Las horas laborales, sin embargo, resultaban difíciles para todos, con turnos de hasta diecisiete horas sin parar o diez días de trabajo de corrido, sin franco. Jornadas por momentos agobiantes, pero que lo acercaron a la posibilidad de conocer personas con historias asombrosas de todo el mundo.

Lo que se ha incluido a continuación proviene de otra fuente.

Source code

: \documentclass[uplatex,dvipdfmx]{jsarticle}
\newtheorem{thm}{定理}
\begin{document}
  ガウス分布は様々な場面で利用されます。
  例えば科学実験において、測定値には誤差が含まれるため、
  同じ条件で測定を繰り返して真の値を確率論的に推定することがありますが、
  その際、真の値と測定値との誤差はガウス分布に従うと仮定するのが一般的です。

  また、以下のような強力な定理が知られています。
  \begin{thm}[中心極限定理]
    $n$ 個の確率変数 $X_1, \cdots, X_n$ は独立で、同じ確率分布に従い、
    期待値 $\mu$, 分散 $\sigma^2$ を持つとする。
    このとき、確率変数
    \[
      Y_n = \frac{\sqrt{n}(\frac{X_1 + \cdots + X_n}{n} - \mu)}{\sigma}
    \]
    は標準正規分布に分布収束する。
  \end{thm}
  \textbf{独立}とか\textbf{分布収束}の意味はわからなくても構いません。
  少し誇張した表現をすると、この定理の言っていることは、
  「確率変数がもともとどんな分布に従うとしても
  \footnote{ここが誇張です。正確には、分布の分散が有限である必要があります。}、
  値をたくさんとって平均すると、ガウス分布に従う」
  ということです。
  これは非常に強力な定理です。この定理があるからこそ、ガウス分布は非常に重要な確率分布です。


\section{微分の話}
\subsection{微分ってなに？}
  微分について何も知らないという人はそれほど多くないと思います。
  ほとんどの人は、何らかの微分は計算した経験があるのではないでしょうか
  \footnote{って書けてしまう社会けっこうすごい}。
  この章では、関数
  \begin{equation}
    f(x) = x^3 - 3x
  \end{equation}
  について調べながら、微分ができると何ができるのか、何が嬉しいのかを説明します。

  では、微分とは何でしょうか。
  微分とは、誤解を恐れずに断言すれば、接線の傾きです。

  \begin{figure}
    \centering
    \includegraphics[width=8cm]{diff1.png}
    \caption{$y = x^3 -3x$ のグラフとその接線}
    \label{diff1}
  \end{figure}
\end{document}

Entre el trabajo agotador y las diferencias culturales, uno de los retos de Juan Cruz fue hacerse escuchar. "Los chinos también son cerrados y medio tercos. Pero me ayudó el hecho de haberme integrado rápidamente. Recuerdo bien mis primeros tres meses, cuando pedí exclusivamente compartir vivienda con chinos", cuenta en tono nostálgico, "¡Terminé viviendo con siete dentro de una habitación! Sabía a lo que me iba a enfrentar, pero nunca me importó. Estaba entusiasmado. Conocerlos a ellos y ver su reacción al verme a mí fue increíble. Fui el primer occidental que aceptó vivir ahí. No voy a olvidar jamás el momento cuando abrí esa puerta del cuarto. ¡Dios mío!, todo desordenado, olor a pucho cual boliche un sábado a la noche, todos atados a sus computadoras, jugando jueguitos online, comiendo snacks (patas de pato y pollo). Obvio que, tras que estaba nervioso, si bien había estudiado chino, no me salía ni un hola. Me miraban raro, pero después de un mes ya salíamos y la pasábamos espectacular".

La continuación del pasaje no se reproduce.